Overnight Clashes in Northern Syria Kills 15 People: Activists
Overnight clashes between security forces and army defectors in northern Syria left 15 people dead early Saturday, activists said. Seven were soldiers, five were defectors, and three were civilians.
Fighting has become more intense as rebels increasingly often confront security forces loyal to President Bashar al-Assad who are trying to suppress the eight-month-old protest movement against his rule.
The Syrian Observatory for Human Rights said fighting broke out around midnight in the northern city of Idlib, near the Turkish border.
Seven were killed from the army and regime security forces, including an army officer, the group said.

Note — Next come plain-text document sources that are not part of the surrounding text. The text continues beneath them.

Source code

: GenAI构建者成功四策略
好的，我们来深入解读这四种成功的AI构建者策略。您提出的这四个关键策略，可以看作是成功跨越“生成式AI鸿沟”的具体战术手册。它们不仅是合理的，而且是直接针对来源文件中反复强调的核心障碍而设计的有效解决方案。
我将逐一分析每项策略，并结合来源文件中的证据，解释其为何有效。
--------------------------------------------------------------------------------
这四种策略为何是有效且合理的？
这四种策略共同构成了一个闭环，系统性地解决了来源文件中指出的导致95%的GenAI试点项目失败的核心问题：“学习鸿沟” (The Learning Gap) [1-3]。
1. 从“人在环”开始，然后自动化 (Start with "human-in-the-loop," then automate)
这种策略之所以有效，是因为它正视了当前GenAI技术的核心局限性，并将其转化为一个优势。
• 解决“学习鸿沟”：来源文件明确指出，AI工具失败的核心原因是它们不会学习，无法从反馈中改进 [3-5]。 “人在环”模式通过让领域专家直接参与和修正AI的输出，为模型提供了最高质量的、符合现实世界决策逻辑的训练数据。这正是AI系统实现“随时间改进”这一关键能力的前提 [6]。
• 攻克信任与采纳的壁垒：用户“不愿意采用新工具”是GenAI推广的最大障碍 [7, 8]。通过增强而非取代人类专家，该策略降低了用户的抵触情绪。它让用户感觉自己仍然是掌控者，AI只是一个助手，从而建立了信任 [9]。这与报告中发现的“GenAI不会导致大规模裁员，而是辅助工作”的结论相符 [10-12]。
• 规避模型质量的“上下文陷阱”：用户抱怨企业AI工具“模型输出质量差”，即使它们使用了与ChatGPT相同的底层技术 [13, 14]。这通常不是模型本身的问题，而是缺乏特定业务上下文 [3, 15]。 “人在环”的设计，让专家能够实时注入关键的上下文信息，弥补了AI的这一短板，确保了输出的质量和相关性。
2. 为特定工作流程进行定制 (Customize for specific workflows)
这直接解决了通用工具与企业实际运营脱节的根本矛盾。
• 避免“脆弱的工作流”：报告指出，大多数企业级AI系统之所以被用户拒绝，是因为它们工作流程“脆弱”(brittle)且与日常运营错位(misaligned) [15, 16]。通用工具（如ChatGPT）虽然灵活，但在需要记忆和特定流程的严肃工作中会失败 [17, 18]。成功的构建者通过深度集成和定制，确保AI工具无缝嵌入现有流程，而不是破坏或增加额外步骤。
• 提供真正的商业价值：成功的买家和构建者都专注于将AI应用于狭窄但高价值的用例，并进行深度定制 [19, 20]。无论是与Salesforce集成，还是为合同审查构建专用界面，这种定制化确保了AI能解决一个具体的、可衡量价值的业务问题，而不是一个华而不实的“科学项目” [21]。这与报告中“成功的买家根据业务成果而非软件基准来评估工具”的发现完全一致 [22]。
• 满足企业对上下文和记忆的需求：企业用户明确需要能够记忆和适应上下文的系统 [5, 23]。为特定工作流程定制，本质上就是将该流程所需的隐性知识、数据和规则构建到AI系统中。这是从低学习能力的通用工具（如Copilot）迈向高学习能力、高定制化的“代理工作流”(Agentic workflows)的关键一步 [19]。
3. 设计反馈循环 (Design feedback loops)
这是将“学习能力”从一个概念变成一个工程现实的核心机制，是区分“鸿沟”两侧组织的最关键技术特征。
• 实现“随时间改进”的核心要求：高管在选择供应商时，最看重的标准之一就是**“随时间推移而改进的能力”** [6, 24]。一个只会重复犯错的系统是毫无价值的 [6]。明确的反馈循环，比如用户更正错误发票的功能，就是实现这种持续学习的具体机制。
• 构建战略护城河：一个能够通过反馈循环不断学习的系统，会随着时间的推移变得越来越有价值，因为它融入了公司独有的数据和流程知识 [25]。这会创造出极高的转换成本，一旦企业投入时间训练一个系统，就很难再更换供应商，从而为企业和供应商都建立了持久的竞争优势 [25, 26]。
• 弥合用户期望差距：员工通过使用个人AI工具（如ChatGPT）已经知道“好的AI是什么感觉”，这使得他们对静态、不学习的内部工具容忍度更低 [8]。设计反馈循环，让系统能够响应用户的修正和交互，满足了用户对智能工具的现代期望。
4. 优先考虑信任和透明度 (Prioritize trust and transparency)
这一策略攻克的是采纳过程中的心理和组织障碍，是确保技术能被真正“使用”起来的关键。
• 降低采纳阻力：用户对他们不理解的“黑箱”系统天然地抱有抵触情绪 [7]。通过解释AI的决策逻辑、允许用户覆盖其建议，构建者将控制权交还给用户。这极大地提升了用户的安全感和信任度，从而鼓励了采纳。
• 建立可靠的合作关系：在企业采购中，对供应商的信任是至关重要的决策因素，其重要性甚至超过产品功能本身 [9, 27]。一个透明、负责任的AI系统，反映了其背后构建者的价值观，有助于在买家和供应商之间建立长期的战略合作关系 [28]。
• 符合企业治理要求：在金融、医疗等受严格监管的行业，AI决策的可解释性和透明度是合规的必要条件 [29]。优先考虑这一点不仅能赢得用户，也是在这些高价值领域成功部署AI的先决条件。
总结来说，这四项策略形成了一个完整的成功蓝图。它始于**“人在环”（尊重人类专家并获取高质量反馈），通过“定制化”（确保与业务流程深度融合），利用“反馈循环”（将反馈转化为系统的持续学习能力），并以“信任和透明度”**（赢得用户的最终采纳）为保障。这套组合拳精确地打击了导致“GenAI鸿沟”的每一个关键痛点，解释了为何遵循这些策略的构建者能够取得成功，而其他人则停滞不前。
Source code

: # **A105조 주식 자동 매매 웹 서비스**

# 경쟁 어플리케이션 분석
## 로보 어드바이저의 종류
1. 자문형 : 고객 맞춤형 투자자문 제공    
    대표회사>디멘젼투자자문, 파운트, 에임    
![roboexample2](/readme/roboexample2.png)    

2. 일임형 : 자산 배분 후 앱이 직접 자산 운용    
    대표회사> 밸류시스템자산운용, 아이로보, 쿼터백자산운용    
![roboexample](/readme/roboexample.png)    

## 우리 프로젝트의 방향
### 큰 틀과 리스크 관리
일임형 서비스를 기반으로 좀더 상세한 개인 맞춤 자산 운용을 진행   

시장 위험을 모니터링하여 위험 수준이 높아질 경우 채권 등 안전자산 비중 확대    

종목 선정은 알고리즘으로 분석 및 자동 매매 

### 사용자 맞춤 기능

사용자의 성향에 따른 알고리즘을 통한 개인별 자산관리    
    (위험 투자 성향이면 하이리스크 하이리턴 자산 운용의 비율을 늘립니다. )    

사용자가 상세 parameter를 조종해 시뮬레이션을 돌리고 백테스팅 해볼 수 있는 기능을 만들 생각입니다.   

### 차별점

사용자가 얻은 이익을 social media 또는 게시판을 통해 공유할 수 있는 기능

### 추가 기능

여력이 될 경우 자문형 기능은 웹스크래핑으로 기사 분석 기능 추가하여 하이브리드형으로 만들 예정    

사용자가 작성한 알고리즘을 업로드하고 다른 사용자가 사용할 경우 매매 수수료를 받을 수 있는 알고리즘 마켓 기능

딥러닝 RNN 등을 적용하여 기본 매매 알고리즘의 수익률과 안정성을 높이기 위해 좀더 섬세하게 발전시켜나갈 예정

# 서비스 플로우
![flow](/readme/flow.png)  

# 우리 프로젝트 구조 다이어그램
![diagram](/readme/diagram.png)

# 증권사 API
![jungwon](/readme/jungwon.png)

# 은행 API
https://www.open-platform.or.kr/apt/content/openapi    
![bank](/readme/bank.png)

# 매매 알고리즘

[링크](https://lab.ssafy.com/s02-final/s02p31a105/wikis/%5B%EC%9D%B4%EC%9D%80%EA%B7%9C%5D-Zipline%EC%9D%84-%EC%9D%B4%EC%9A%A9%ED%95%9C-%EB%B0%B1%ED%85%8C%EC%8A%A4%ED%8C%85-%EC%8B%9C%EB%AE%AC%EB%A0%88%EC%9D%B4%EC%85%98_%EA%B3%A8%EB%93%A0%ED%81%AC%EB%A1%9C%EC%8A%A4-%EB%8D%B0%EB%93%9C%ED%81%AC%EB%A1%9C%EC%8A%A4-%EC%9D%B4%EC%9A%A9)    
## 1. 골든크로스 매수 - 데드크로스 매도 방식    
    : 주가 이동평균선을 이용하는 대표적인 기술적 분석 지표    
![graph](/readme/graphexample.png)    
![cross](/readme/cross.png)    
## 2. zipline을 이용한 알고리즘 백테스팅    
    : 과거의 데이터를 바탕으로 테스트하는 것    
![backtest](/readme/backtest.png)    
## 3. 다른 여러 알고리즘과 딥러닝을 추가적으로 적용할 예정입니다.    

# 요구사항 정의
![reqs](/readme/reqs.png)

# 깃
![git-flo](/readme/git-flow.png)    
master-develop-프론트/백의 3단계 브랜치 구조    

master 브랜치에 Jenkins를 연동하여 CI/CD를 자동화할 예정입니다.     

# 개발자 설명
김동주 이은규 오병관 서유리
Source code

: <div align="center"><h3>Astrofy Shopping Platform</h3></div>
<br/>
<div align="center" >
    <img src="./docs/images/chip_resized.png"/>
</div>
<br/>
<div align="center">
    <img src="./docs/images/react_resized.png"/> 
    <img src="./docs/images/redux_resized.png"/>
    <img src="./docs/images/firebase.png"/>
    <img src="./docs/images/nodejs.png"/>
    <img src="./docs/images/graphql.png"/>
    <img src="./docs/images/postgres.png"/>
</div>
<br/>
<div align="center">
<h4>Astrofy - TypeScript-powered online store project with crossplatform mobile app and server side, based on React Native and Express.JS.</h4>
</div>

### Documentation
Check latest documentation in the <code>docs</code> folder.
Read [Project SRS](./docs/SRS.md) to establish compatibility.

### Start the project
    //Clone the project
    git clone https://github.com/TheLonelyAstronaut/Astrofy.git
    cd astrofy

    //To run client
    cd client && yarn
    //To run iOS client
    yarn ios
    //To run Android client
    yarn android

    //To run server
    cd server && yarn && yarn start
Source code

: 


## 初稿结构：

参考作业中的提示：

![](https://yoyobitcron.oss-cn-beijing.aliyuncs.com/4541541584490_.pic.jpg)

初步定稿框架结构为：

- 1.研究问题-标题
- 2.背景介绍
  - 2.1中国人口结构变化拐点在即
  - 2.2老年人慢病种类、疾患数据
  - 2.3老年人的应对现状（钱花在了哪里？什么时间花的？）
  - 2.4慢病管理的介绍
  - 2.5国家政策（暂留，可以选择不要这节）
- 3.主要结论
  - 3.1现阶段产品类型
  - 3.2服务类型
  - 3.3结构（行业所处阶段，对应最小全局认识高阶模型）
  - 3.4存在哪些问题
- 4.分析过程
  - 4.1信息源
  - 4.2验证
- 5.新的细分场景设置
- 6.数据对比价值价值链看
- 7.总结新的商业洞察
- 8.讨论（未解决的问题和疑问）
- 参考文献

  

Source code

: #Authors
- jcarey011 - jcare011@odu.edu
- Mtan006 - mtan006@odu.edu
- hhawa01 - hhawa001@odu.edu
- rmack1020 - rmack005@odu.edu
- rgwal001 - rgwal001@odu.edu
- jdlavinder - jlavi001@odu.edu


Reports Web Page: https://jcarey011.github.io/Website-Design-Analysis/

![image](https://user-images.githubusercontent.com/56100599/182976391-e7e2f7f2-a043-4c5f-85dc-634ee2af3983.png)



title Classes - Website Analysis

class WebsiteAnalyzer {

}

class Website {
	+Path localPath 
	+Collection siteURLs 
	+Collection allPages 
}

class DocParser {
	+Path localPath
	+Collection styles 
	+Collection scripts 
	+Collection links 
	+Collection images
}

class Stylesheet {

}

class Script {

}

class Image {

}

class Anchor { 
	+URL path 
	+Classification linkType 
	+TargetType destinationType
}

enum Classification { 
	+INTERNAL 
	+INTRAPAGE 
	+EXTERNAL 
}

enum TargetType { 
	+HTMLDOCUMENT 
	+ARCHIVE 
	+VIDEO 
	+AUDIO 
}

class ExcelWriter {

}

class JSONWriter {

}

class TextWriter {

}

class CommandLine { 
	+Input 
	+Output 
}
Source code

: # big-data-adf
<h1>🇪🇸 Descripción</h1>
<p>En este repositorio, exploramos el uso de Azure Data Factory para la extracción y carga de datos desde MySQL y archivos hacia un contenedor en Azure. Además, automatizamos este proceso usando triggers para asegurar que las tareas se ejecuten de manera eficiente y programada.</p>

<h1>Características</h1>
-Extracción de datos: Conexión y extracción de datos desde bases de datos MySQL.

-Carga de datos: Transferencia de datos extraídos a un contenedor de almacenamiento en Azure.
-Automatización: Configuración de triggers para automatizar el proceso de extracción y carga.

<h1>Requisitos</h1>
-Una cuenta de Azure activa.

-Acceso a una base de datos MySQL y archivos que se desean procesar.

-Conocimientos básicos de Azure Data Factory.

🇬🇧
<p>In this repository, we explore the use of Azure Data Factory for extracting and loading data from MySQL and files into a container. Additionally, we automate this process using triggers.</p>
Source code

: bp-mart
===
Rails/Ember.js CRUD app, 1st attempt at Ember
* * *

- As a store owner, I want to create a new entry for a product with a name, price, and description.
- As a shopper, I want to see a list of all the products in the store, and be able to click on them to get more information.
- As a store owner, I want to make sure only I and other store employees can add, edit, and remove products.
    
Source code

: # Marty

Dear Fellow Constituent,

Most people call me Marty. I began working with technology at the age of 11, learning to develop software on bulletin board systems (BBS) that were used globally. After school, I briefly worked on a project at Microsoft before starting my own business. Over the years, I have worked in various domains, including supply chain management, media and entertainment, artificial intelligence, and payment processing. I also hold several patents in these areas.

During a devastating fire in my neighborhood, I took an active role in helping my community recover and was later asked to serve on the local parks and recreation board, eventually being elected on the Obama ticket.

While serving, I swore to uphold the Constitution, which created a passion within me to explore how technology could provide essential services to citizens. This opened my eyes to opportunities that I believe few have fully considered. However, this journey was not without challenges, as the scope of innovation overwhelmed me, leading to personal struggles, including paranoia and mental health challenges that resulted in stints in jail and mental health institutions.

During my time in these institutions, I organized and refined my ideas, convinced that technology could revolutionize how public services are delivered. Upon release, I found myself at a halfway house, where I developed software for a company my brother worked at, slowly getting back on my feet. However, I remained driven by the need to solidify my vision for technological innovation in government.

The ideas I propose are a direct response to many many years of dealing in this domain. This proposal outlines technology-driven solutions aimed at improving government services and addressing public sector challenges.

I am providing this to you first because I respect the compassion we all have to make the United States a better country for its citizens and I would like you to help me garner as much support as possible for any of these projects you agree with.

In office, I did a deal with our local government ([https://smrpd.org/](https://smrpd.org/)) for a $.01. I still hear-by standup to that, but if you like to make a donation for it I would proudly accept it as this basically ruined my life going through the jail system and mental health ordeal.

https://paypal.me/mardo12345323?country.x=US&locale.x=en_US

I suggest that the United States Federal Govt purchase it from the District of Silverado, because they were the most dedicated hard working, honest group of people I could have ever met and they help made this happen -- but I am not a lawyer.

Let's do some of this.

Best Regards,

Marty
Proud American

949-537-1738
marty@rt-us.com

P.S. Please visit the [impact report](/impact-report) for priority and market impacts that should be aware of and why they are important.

Three civilians and five defectors were also killed.
More than 4,000 people have died since protests broke out in March against the Assad family's 41-year rule, according to the United Nations, which says the violence in Syria looks like civil war.
Syria faces mounting international and regional isolation as organizations such as the Arab League and the European Union, as well as the United States, demand that Damascus stop the bloodshed and talk to its opponents, and impose increasingly tough sanctions when it does not do so.
Syrian authorities say they are fighting foreign-backed terrorist groups trying to spark civil war who have killed some 1,100 soldiers and police since March.
The head of the main group of army deserters who have joined the opposition, the Free Syrian Army, told Reuters that his forces were switching their tactics from seizing equipment and hitting security checkpoints to attacking the military directly.
He said this was a necessary response to an increasing use of violence in Damascus' military crackdown on protests.